Task description:
Go line by line through the data below and work out how many lines contain "from"; the answer is that number alone.

★ ★ ★ ★ ★ ★ ★

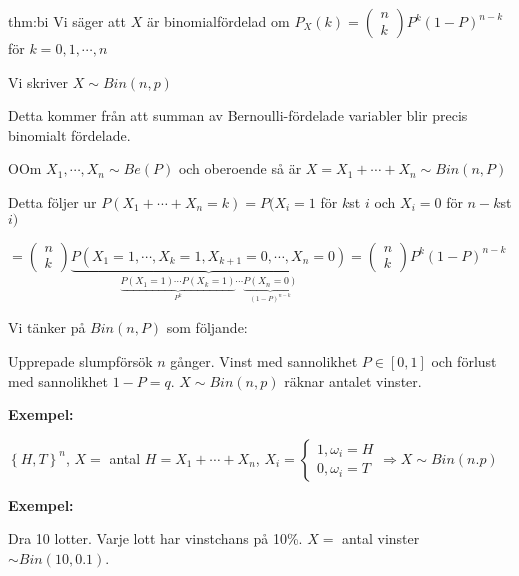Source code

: \par\bigskip
\begin{theo}{thm:bi}
  Vi säger att $X$ är binomialfördelad om $P_X(k) = \begin{pmatrix}n\\k\end{pmatrix}P^k(1-P)^{n-k}$ för $k = 0,1,\cdots,n$
  \par\bigskip
  \noindent Vi skriver $X\sim Bin(n,p)$
\end{theo}
\par\bigskip
\noindent Detta kommer från att summan av Bernoulli-fördelade variabler blir precis binomialt fördelade.
\par\bigskip
\begin{theo}
  OOm $X_1,\cdots, X_n \sim Be(P)$ och oberoende så är $X = X_1+\cdots+X_n\sim Bin(n,P)$
\end{theo}
\par\bigskip
\noindent Detta följer ur $P(X_1+\cdots+X_n = k) = P(X_i=1$ för $k$st $i$ och $X_i=0$ för $n-k$st $i) $\par
\noindent $= \begin{pmatrix}n\\k\end{pmatrix}\underbrace{P(X_1=1,\cdots, X_k=1,X_{k+1}=0,\cdots,X_{n}=0)}_{\text{$\underbrace{P(X_1=1)\cdots P(X_k=1)}_{\text{$P^k$}}\cdots \underbrace{P(X_n = 0)}_{\text{$(1-P)^{n-k}$}}$}} = \begin{pmatrix}n\\k\end{pmatrix}P^k(1-P)^{n-k}$
\par\bigskip
\noindent Vi tänker på $Bin(n,P)$ som följande:\par
\noindent Upprepade slumpförsök $n$ gånger. Vinst med sannolikhet $P\in[0,1]$ och förlust med sannolikhet $1-P = q$. $X\sim Bin(n,p)$ räknar antalet vinster.
\par\bigskip
\noindent\textbf{Exempel:}\par
\noindent $\left\{H,T\right\}^n$, $X=$ antal $H = X_1+\cdots+X_n$, $X_i=\begin{cases}1, \omega_i = H\\0, \omega_i = T\end{cases}\Rightarrow X\sim Bin(n.p)$
\par\bigskip
\noindent\textbf{Exempel:}\par
\noindent Dra 10 lotter. Varje lott har vinstchans på 10\%. $X = $ antal vinster $\sim Bin(10,0.1)$.\par
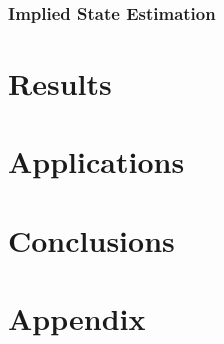 \documentclass[11pt,a4paper,notitlepage]{article}
\numberwithin{equation}{section}
\begin{document}


\subsubsection{Implied State Estimation}


\section{Results}

\section{Applications}

\section{Conclusions}

\newpage



\nocite{*}


\newpage
\section*{Appendix} 
\end{document}
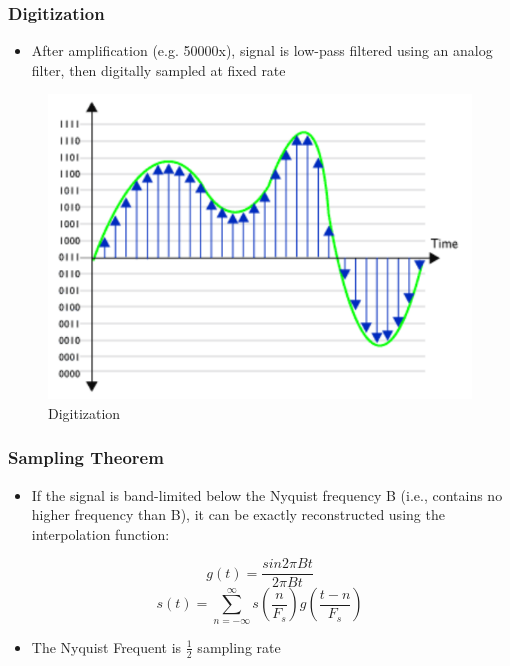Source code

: \documentclass{beamer}
\begin{document}
\begin{frame}
\frametitle{Digitization}
\begin{itemize}
	\item After amplification (e.g. 50000x), signal is low-pass filtered using an analog filter, then digitally sampled at fixed rate
\end{itemize}
\begin{figure}
	\includegraphics[width=0.7\linewidth]{image/digitalization}
	\caption{Digitization}
\end{figure}
\end{frame}

\begin{frame}
\frametitle{Sampling Theorem}
\begin{itemize}
	\item If the signal is band-limited below the Nyquist frequency B (i.e., contains no higher frequency than B), it can be exactly reconstructed using the interpolation function:
\end{itemize}
\begin{equation}
	g(t) = \frac{sin2\pi Bt}{2\pi Bt}
\end{equation}
\begin{equation}
	s(t) = \sum_{n=-\infty}^{\infty}s\left(\frac{n}{F_s}\right) g\left(\frac{t-n}{F_s}\right)
\end{equation}
\begin{itemize}
	\item The Nyquist Frequent is $\frac{1}{2}$ sampling rate
\end{itemize}
\end{frame}
\end{document}
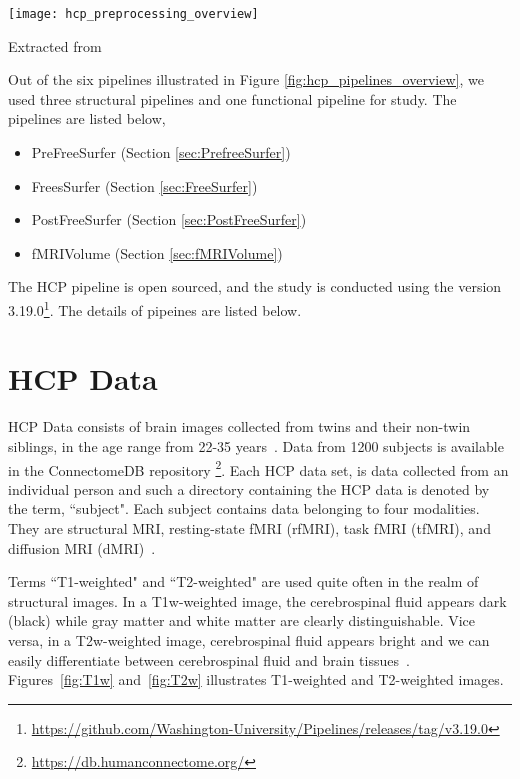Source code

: \begin{center}
   \texttt{[image: hcp\_preprocessing\_overview]}
   \label{fig:hcp_pipelines_overview}
   \caption*{Extracted from \cite{Gla13}}
\end{center}

Out of the six pipelines illustrated in Figure \ref{fig:hcp_pipelines_overview}, we used three structural pipelines and one functional pipeline for study. The pipelines are listed below,
\begin{itemize}
  \item PreFreeSurfer (Section \ref{sec:PrefreeSurfer})
  \item FreesSurfer   (Section \ref{sec:FreeSurfer})
  \item PostFreeSurfer (Section \ref{sec:PostFreeSurfer})
  \item fMRIVolume    (Section \ref{sec:fMRIVolume})
\end{itemize}

The HCP pipeline is open sourced, and the study is conducted using the version 3.19.0\footnote{\url{https://github.com/Washington-University/Pipelines/releases/tag/v3.19.0}}. The details of pipeines are listed below.

\section{HCP Data} \label{HCP_Data}
HCP Data consists of brain images collected from twins and their non-twin siblings, in the age range from 22-35 years~\cite{HCPData}. Data from 1200 subjects is available in the ConnectomeDB repository \footnote{\url{https://db.humanconnectome.org/}}. Each HCP data set, is data collected from an individual person and such a directory containing the HCP data is denoted by the term, ``subject". Each subject contains data belonging to four modalities. They are structural MRI, resting-state fMRI (rfMRI), task fMRI (tfMRI), and diffusion MRI (dMRI)~\cite{HCPData}.

Terms ``T1-weighted" and ``T2-weighted" are used quite often in the realm of structural images. In a T1w-weighted image, the cerebrospinal fluid appears dark (black) while gray matter and white matter are clearly distinguishable. Vice versa, in a T2w-weighted image, cerebrospinal fluid appears bright and we can easily differentiate between cerebrospinal fluid and brain tissues~\cite{t1w_t2w}. Figures~\ref{fig:T1w} and~\ref{fig:T2w} illustrates T1-weighted and T2-weighted images.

★ ★ ★ ★ ★ ★ ★

Result below:
2